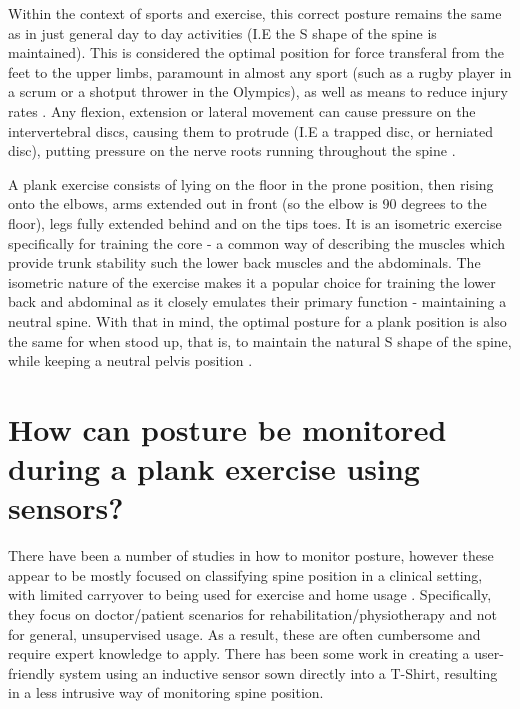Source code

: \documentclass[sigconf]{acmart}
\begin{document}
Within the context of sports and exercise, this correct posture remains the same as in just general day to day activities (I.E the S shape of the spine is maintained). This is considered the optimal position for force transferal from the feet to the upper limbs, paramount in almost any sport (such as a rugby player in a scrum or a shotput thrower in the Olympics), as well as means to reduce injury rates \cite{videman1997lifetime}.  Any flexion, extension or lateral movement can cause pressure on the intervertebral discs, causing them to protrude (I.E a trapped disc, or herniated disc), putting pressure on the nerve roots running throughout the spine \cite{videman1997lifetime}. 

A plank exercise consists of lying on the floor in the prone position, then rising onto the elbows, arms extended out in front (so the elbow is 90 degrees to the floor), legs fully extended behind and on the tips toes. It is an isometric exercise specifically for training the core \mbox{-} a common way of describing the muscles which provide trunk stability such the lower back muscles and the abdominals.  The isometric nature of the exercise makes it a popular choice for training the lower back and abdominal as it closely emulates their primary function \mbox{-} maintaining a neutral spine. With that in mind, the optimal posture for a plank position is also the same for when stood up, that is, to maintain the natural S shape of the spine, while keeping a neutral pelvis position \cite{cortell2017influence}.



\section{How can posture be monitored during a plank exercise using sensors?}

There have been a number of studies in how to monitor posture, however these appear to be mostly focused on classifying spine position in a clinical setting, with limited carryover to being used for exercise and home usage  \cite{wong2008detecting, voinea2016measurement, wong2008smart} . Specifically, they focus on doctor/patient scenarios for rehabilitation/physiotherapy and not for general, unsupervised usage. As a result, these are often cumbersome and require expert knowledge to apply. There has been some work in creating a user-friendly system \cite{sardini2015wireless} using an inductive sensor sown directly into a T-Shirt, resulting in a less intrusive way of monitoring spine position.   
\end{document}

::::::::::

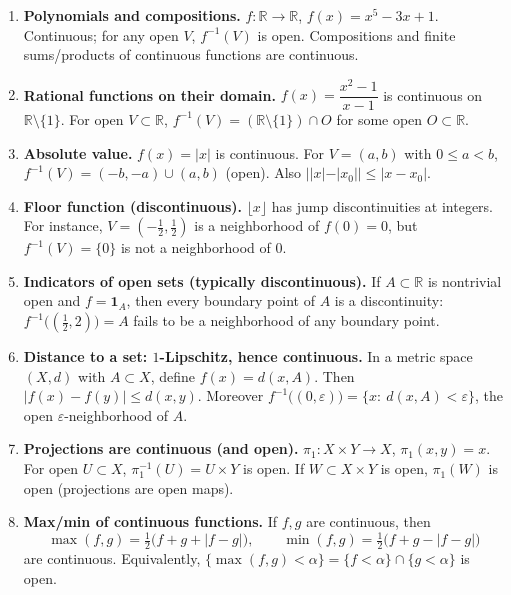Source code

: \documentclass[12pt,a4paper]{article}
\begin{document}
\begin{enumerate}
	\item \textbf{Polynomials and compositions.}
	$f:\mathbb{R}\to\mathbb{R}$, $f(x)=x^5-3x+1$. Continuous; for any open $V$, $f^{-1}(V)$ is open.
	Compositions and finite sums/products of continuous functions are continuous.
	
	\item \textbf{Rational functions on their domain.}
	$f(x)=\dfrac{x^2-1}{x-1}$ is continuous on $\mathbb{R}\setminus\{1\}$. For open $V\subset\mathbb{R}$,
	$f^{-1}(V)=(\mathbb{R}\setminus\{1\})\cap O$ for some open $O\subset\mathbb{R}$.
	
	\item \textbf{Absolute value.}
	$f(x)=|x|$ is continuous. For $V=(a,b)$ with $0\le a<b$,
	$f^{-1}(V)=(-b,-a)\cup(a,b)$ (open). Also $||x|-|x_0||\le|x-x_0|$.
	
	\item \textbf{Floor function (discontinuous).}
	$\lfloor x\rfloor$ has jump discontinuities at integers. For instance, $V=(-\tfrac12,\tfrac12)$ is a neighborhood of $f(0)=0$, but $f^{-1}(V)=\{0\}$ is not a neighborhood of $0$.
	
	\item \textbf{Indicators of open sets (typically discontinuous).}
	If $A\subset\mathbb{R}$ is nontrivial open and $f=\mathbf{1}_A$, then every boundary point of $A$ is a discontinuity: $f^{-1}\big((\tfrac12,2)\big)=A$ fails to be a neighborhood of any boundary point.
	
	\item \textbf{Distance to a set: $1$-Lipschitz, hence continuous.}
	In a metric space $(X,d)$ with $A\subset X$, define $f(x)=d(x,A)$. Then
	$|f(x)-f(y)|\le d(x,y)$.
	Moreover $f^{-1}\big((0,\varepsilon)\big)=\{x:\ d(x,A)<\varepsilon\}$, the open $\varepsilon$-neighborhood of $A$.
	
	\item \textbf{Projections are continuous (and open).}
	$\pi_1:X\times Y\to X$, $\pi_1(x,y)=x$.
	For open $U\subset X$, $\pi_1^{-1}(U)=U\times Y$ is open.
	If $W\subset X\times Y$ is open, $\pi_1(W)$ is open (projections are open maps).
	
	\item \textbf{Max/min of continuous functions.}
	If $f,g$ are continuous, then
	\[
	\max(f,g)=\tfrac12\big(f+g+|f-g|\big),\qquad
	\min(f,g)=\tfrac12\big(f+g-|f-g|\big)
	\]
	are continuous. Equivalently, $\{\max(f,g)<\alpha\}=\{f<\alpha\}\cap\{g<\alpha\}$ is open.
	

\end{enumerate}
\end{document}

::::::::::

TASK TO CARRY OUT ->
Once you have located every line with the word "discontinuous" in the material above, list those lines.

ANSWER SECTION ->
	\item \textbf{Floor function (discontinuous).}
	\item \textbf{Indicators of open sets (typically discontinuous).}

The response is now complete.